Like many video sites, MagellanTV displays titles we think will interest our viewers. Are recommendation algorithms better than human-curated suggestions?
Collaborative filtering software is an example of what AI scientists call unsupervised machine learning: The software is able to decide for itself, without human help, the items the user will most likely purchase. This contrasts with supervised learning, where the software is first provided with sample data sets that had been previously categorized by its human teachers – training it with, say, curated lists of cookbooks or film-noir classics.
Biased Machines and Their Human Trainers
In supervised learning, the data set acts as a teaching environment for the young learning software. Unfortunately, it can be taught a different kind of bias.
If the training data are not carefully selected, the human classifications are skewed, or the algorithms are not carefully reviewed, we may be in the situation that Joseph Weizenbaum and other AI skeptics had feared. The algorithms dispense an answer that is blindly accepted by the humans who believe in the infallibility of a silicon brain even when it’s clear the software is far from perfect.
“Apple Card is a sexist program. It does not matter what the intent of individual Apple reps are, it matters what THE ALGORITHM they've placed their complete faith in does. And what it does is discriminate.” —Tech entrepreneur David Heinemeier Hansson
There are more than a few unsettling stories these days of machine learning algorithms coming up short. One notable incident involves Apple co-founder Steve Wozniak. He discovered that he had ten times his wife’s borrowing limit on his Apple credit card, even though they share banking accounts and file joint tax returns. Thankfully, Wozniak was able to fight back and tweet about this algorithmic absurdity leading to gender bias.
This is not to say that the developers and the companies behind these algorithms are necessarily biased. If the training data are not representative of the customers, then the software is taught to discriminate: skewed data set in, bad decisions out.

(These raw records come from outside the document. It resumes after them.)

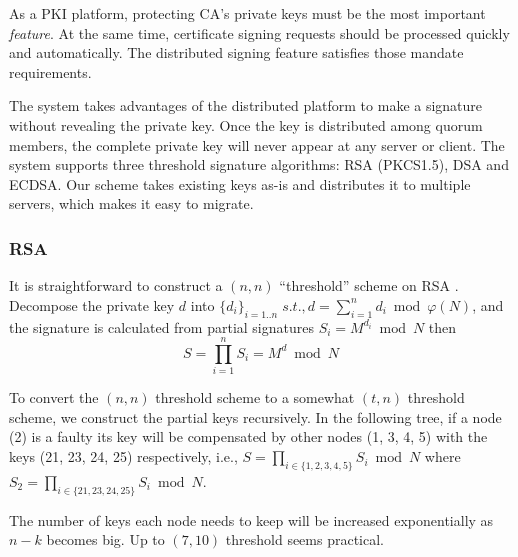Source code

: As a PKI platform, protecting CA's private keys must be the most
important {\em feature}. At the same time, certificate signing
requests should be processed quickly and automatically. The
distributed signing feature satisfies those mandate requirements.

The system takes advantages of the distributed platform to make a
signature without revealing the private key. Once the key is
distributed among quorum members, the complete private key will never
appear at any server or client. The system supports three threshold
signature algorithms: RSA (PKCS1.5), DSA and ECDSA. Our scheme takes
existing keys as-is and distributes it to multiple servers, which
makes it easy to migrate.

\subsubsection*{RSA}
It is straightforward to construct a $(n, n)$ ``threshold'' scheme on
RSA \cite{garay,rabin}. Decompose the private key $d$ into $\{d_i\}_{i =
1..n} \; s.t., d = \sum_{i=1}^{n} d_i \bmod \varphi(N)$, and the
signature is calculated from partial signatures $S_i = M^{d_i} \bmod
N$ then
\[
  S = \prod_{i=1}^{n} S_i = M^d \bmod N
\]

To convert the $(n, n)$ threshold scheme to a somewhat $(t, n)$
threshold scheme, we construct the partial keys recursively. In the
following tree, if a node (2) is a faulty its key will be compensated
by other nodes (1, 3, 4, 5) with the keys (21, 23, 24, 25)
respectively, i.e., $S = \prod_{i \in \{1,2,3,4,5\}} S_i \bmod N$
where $S_2 = \prod_{i \in \{21,23,24,25\}} S_i \bmod N$.


The number of keys each node needs to keep will be increased
exponentially as $n - k$ becomes big. Up to $(7,10)$ threshold seems
practical.

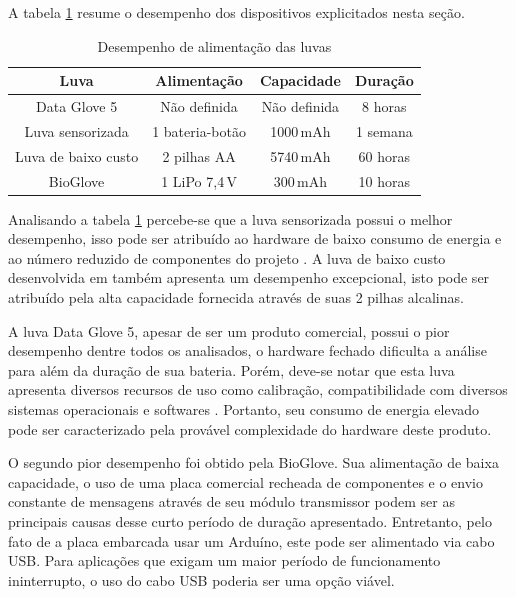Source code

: \documentclass[
	12pt,				%
	openright,			%
	oneside,			%
	a4paper,			%
	english,			%
	brazil				%
	]{abntex2}
\begin{document}
			A tabela \ref{Tab:battery-range} resume o desempenho dos dispositivos explicitados nesta seção.

                          

		\begin{table}[H]
  	\centering
		\caption{Desempenho de alimentação das luvas}
    \begin{tabular}{c|c|c|c}
      \midrule
			Luva 								& Alimentação			&	Capacidade	& Duração	\\
      \midrule                                            					
			Data Glove 5				& Não definida		& Não definida& 8 horas \\
			Luva sensorizada 		& 1 bateria-botão	& 1000$\,$mAh		& 1 semana\\
			Luva de baixo custo & 2 pilhas AA			& 5740$\,$mAh		& 60 horas\\
			BioGlove						& 1 LiPo 7,4$\,$V			& 300$\,$mAh			&	10 horas\\	
      \midrule
    \end{tabular}
		\label{Tab:battery-range}
		\end{table}

		Analisando a tabela \ref{Tab:battery-range} percebe-se que a luva sensorizada possui o melhor desempenho, isso pode ser atribuído ao hardware de baixo consumo de energia e ao número reduzido de componentes do projeto \cite{michela2013rehab}. A luva de baixo custo desenvolvida em \cite{simone2007lowcost} também apresenta um desempenho excepcional, isto pode ser atribuído pela alta capacidade fornecida através de suas 2 pilhas alcalinas.

		A luva Data Glove 5, apesar de ser um produto comercial, possui o pior desempenho dentre todos os analisados, o hardware fechado dificulta a análise para além da duração de sua bateria. Porém, deve-se notar que esta luva apresenta diversos recursos de uso como calibração, compatibilidade com diversos sistemas operacionais e softwares \cite{5DT-ultra}. Portanto, seu consumo de energia elevado pode ser caracterizado pela provável complexidade do hardware deste produto.

		O segundo pior desempenho foi obtido pela BioGlove. Sua alimentação de baixa capacidade, o uso de uma placa comercial recheada de componentes e o envio constante de mensagens através de seu módulo transmissor podem ser as principais causas desse curto período de duração apresentado. Entretanto, pelo fato de a placa embarcada usar um Arduíno, este pode ser alimentado via cabo USB. Para aplicações que exigam um maior período de funcionamento ininterrupto, o uso do cabo USB poderia ser uma opção viável.
\end{document}
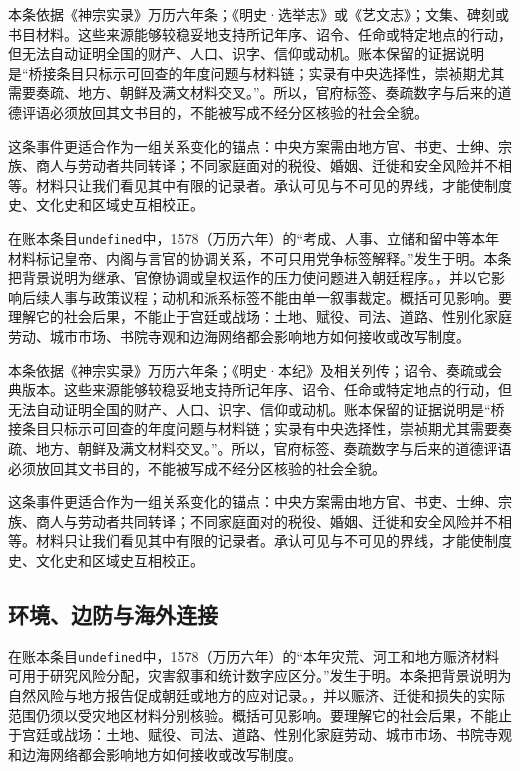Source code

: 本条依据《神宗实录》万历六年条；《明史·选举志》或《艺文志》；文集、碑刻或书目材料。这些来源能够较稳妥地支持所记年序、诏令、任命或特定地点的行动，但无法自动证明全国的财产、人口、识字、信仰或动机。账本保留的证据说明是“桥接条目只标示可回查的年度问题与材料链；实录有中央选择性，崇祯期尤其需要奏疏、地方、朝鲜及满文材料交叉。”。所以，官府标签、奏疏数字与后来的道德评语必须放回其文书目的，不能被写成不经分区核验的社会全貌。

这条事件更适合作为一组关系变化的锚点：中央方案需由地方官、书吏、士绅、宗族、商人与劳动者共同转译；不同家庭面对的税役、婚姻、迁徙和安全风险并不相等。材料只让我们看见其中有限的记录者。承认可见与不可见的界线，才能使制度史、文化史和区域史互相校正。

在账本条目\texttt{undefined}中，1578（万历六年）的“考成、人事、立储和留中等本年材料标记皇帝、内阁与言官的协调关系，不可只用党争标签解释。”发生于明。本条把背景说明为继承、官僚协调或皇权运作的压力使问题进入朝廷程序。，并以它影响后续人事与政策议程；动机和派系标签不能由单一叙事裁定。概括可见影响。要理解它的社会后果，不能止于宫廷或战场：土地、赋役、司法、道路、性别化家庭劳动、城市市场、书院寺观和边海网络都会影响地方如何接收或改写制度。

本条依据《神宗实录》万历六年条；《明史·本纪》及相关列传；诏令、奏疏或会典版本。这些来源能够较稳妥地支持所记年序、诏令、任命或特定地点的行动，但无法自动证明全国的财产、人口、识字、信仰或动机。账本保留的证据说明是“桥接条目只标示可回查的年度问题与材料链；实录有中央选择性，崇祯期尤其需要奏疏、地方、朝鲜及满文材料交叉。”。所以，官府标签、奏疏数字与后来的道德评语必须放回其文书目的，不能被写成不经分区核验的社会全貌。

这条事件更适合作为一组关系变化的锚点：中央方案需由地方官、书吏、士绅、宗族、商人与劳动者共同转译；不同家庭面对的税役、婚姻、迁徙和安全风险并不相等。材料只让我们看见其中有限的记录者。承认可见与不可见的界线，才能使制度史、文化史和区域史互相校正。

\subsection{环境、边防与海外连接}

在账本条目\texttt{undefined}中，1578（万历六年）的“本年灾荒、河工和地方赈济材料可用于研究风险分配，灾害叙事和统计数字应区分。”发生于明。本条把背景说明为自然风险与地方报告促成朝廷或地方的应对记录。，并以赈济、迁徙和损失的实际范围仍须以受灾地区材料分别核验。概括可见影响。要理解它的社会后果，不能止于宫廷或战场：土地、赋役、司法、道路、性别化家庭劳动、城市市场、书院寺观和边海网络都会影响地方如何接收或改写制度。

A few years ago, Amazon embarked on an AI-based hiring tool that would avoid the messy and too often biased process of humans in HR reading résumés and deciding whether to contact a job applicant. For a training dataset, Amazon used its own 10-years of hiring data, which was mostly of … male candidates.
The machine learning software was taught to attach more weight to aggressive language like “execute” and other biz-words found in résumés. However, women candidates used these words less often, and so the machine learning algorithms effectively discriminated against them.
To its credit, Amazon recognized the issue and ultimately scrapped the project. This does hold lessons for companies that rush to replace humans with poorly thought-out AI solutions. It’s not that AI can’t perform almost as well as workers in certains tasks. But as we’ve seen, we are all too willing to ascribe human qualities of wisdom and insight when interacting with silicon-based computing devices. The larger issue is that the humans who configure, monitor, and adjust AI applications should first understand how the algorithms work and their limitations. And then have the confidence to override bad AI decisions.